**Exercise instructions**:
Return exactly the lines below, starting with the one that has "時戍卒拒彭城止四驛，闔城忷懼" and going on through the one that has "再宿，官軍始至，賊守備已嚴，".

Stored data entries:

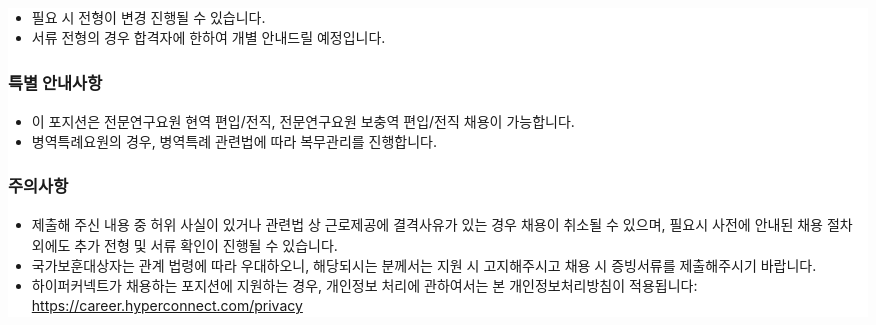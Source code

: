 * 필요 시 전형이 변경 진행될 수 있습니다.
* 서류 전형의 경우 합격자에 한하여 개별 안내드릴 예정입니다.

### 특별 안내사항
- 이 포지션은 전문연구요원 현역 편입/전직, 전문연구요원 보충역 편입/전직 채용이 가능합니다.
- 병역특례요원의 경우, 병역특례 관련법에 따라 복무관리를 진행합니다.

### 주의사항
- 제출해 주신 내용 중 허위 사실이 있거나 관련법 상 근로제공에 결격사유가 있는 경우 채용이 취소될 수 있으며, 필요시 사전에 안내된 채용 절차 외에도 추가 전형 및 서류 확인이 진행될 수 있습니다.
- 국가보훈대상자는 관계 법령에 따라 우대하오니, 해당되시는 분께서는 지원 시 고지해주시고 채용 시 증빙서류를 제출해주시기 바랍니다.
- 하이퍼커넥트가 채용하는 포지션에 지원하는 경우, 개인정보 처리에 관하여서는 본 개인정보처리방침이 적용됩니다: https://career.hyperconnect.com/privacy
==
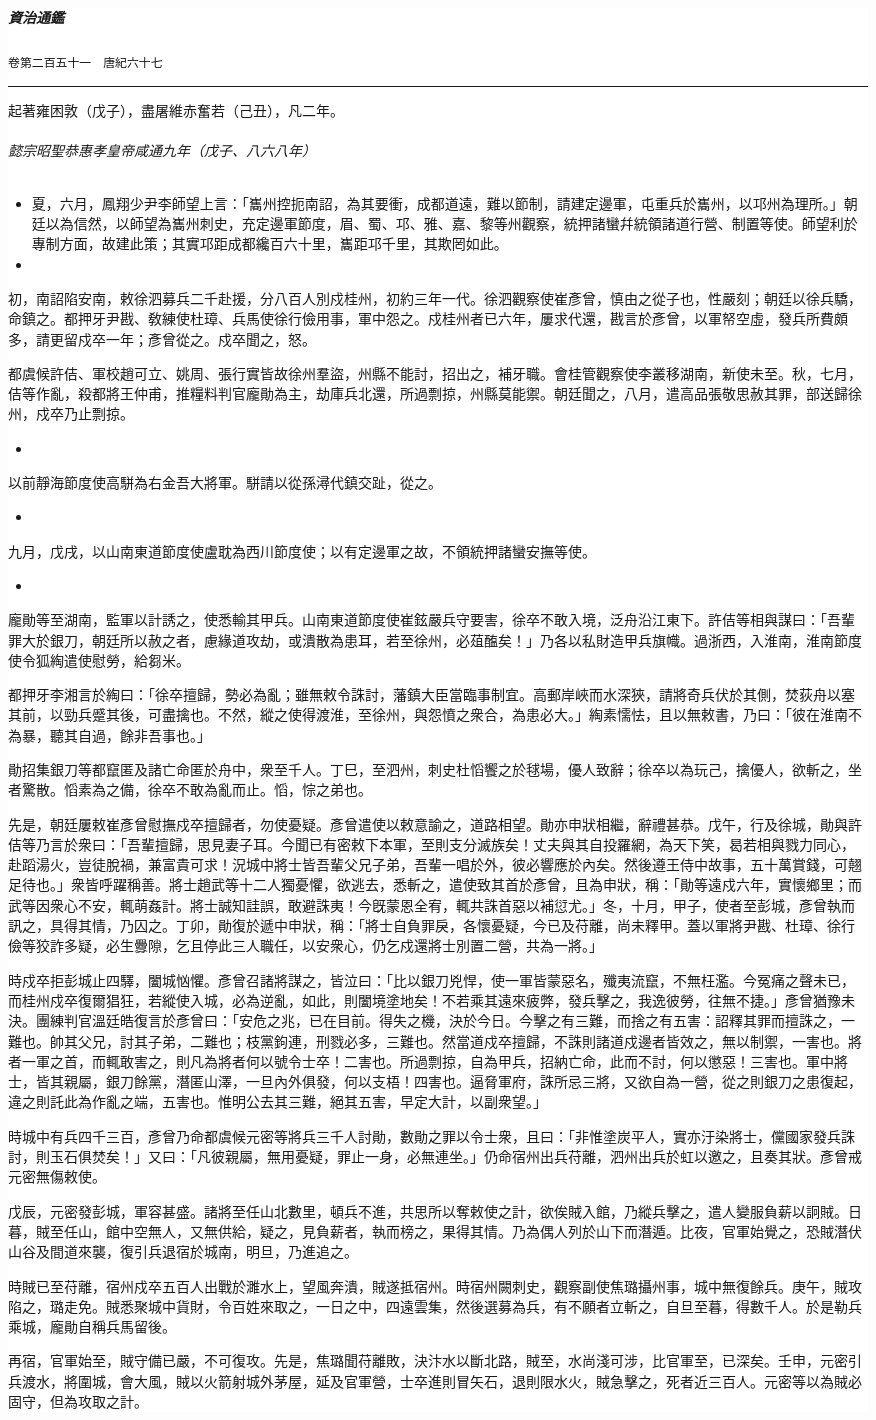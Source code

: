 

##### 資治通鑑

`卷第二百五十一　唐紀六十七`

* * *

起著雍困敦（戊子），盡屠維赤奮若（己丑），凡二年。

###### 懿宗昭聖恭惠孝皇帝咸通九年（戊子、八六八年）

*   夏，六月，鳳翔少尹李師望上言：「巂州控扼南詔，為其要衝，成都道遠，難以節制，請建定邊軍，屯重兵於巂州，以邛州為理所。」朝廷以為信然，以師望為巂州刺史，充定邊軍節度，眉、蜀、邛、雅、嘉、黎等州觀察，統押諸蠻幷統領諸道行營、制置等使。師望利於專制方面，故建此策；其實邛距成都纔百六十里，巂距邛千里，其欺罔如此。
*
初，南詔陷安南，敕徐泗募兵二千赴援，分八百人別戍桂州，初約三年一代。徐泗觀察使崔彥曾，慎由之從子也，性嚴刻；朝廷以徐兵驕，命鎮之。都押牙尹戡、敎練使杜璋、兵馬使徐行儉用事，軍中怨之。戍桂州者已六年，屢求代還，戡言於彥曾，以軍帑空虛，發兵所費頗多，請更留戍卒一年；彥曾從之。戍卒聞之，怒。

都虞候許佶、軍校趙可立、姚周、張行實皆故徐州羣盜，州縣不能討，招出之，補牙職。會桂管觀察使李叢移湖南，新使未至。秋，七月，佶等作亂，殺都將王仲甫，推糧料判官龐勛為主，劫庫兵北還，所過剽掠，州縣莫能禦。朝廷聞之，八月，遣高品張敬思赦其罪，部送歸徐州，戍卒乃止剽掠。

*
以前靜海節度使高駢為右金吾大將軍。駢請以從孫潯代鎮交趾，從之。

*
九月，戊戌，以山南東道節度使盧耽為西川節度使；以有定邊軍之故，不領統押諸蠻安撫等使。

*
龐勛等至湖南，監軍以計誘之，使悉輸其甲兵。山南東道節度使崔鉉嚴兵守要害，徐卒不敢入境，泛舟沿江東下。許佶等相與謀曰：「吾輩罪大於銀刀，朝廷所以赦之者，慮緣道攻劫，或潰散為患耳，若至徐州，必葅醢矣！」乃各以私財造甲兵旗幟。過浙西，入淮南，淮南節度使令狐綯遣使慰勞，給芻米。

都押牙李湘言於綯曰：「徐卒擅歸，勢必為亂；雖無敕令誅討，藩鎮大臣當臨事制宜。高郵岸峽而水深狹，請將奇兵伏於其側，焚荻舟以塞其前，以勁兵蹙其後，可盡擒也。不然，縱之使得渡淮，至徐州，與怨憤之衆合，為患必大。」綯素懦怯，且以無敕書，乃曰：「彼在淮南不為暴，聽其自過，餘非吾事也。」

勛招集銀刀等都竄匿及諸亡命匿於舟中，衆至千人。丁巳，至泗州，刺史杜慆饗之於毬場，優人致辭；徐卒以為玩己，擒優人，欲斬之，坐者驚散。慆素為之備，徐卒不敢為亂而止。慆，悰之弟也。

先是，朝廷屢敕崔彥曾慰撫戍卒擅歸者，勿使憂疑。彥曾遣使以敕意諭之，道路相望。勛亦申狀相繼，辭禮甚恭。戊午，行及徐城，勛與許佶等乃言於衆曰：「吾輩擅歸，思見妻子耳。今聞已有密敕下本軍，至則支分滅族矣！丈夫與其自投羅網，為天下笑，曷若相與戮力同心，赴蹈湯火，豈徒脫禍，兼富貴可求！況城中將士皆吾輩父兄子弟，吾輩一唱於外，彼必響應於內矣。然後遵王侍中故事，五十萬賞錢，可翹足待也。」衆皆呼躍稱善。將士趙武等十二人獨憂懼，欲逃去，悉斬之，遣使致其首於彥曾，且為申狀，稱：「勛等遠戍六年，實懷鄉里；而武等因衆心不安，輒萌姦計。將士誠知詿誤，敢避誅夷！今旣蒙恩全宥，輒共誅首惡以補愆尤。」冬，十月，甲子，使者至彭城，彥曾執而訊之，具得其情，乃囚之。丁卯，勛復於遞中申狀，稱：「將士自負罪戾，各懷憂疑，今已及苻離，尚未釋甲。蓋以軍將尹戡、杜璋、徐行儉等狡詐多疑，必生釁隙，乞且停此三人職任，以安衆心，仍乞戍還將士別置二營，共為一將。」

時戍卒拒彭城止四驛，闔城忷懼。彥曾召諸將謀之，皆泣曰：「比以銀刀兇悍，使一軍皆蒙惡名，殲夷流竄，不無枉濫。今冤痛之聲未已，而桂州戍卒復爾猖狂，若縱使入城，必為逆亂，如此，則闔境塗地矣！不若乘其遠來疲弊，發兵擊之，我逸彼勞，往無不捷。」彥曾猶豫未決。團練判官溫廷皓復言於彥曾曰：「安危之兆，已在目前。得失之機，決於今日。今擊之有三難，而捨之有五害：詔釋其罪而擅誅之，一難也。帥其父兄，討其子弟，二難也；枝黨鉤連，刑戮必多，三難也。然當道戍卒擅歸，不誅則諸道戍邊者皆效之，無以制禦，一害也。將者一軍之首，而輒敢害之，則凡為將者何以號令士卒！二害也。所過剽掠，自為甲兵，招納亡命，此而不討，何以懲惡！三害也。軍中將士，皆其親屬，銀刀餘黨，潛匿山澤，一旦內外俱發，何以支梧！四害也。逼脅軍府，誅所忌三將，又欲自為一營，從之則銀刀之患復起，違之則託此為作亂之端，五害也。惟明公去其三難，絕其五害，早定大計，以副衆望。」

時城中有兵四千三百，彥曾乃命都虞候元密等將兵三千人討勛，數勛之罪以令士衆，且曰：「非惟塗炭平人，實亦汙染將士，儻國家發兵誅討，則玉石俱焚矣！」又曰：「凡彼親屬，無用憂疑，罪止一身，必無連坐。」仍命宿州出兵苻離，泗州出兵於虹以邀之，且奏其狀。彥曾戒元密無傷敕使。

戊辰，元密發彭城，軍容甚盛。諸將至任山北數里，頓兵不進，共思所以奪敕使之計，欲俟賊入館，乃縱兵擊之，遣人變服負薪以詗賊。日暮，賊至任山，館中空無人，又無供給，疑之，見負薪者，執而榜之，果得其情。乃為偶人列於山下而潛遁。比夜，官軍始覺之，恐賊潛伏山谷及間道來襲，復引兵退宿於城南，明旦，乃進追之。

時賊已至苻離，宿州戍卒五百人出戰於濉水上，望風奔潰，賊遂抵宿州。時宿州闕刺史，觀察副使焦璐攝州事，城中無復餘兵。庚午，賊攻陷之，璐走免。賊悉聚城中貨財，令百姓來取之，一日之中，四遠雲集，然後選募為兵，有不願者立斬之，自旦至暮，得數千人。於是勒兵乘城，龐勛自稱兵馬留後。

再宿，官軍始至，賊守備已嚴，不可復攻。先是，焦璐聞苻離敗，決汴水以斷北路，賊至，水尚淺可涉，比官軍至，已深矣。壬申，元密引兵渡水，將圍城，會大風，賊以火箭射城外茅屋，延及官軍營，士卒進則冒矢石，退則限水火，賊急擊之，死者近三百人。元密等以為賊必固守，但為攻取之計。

**Solution to the exercise**:
時戍卒拒彭城止四驛，闔城忷懼。彥曾召諸將謀之，皆泣曰：「比以銀刀兇悍，使一軍皆蒙惡名，殲夷流竄，不無枉濫。今冤痛之聲未已，而桂州戍卒復爾猖狂，若縱使入城，必為逆亂，如此，則闔境塗地矣！不若乘其遠來疲弊，發兵擊之，我逸彼勞，往無不捷。」彥曾猶豫未決。團練判官溫廷皓復言於彥曾曰：「安危之兆，已在目前。得失之機，決於今日。今擊之有三難，而捨之有五害：詔釋其罪而擅誅之，一難也。帥其父兄，討其子弟，二難也；枝黨鉤連，刑戮必多，三難也。然當道戍卒擅歸，不誅則諸道戍邊者皆效之，無以制禦，一害也。將者一軍之首，而輒敢害之，則凡為將者何以號令士卒！二害也。所過剽掠，自為甲兵，招納亡命，此而不討，何以懲惡！三害也。軍中將士，皆其親屬，銀刀餘黨，潛匿山澤，一旦內外俱發，何以支梧！四害也。逼脅軍府，誅所忌三將，又欲自為一營，從之則銀刀之患復起，違之則託此為作亂之端，五害也。惟明公去其三難，絕其五害，早定大計，以副衆望。」

時城中有兵四千三百，彥曾乃命都虞候元密等將兵三千人討勛，數勛之罪以令士衆，且曰：「非惟塗炭平人，實亦汙染將士，儻國家發兵誅討，則玉石俱焚矣！」又曰：「凡彼親屬，無用憂疑，罪止一身，必無連坐。」仍命宿州出兵苻離，泗州出兵於虹以邀之，且奏其狀。彥曾戒元密無傷敕使。

戊辰，元密發彭城，軍容甚盛。諸將至任山北數里，頓兵不進，共思所以奪敕使之計，欲俟賊入館，乃縱兵擊之，遣人變服負薪以詗賊。日暮，賊至任山，館中空無人，又無供給，疑之，見負薪者，執而榜之，果得其情。乃為偶人列於山下而潛遁。比夜，官軍始覺之，恐賊潛伏山谷及間道來襲，復引兵退宿於城南，明旦，乃進追之。

時賊已至苻離，宿州戍卒五百人出戰於濉水上，望風奔潰，賊遂抵宿州。時宿州闕刺史，觀察副使焦璐攝州事，城中無復餘兵。庚午，賊攻陷之，璐走免。賊悉聚城中貨財，令百姓來取之，一日之中，四遠雲集，然後選募為兵，有不願者立斬之，自旦至暮，得數千人。於是勒兵乘城，龐勛自稱兵馬留後。

再宿，官軍始至，賊守備已嚴，不可復攻。先是，焦璐聞苻離敗，決汴水以斷北路，賊至，水尚淺可涉，比官軍至，已深矣。壬申，元密引兵渡水，將圍城，會大風，賊以火箭射城外茅屋，延及官軍營，士卒進則冒矢石，退則限水火，賊急擊之，死者近三百人。元密等以為賊必固守，但為攻取之計。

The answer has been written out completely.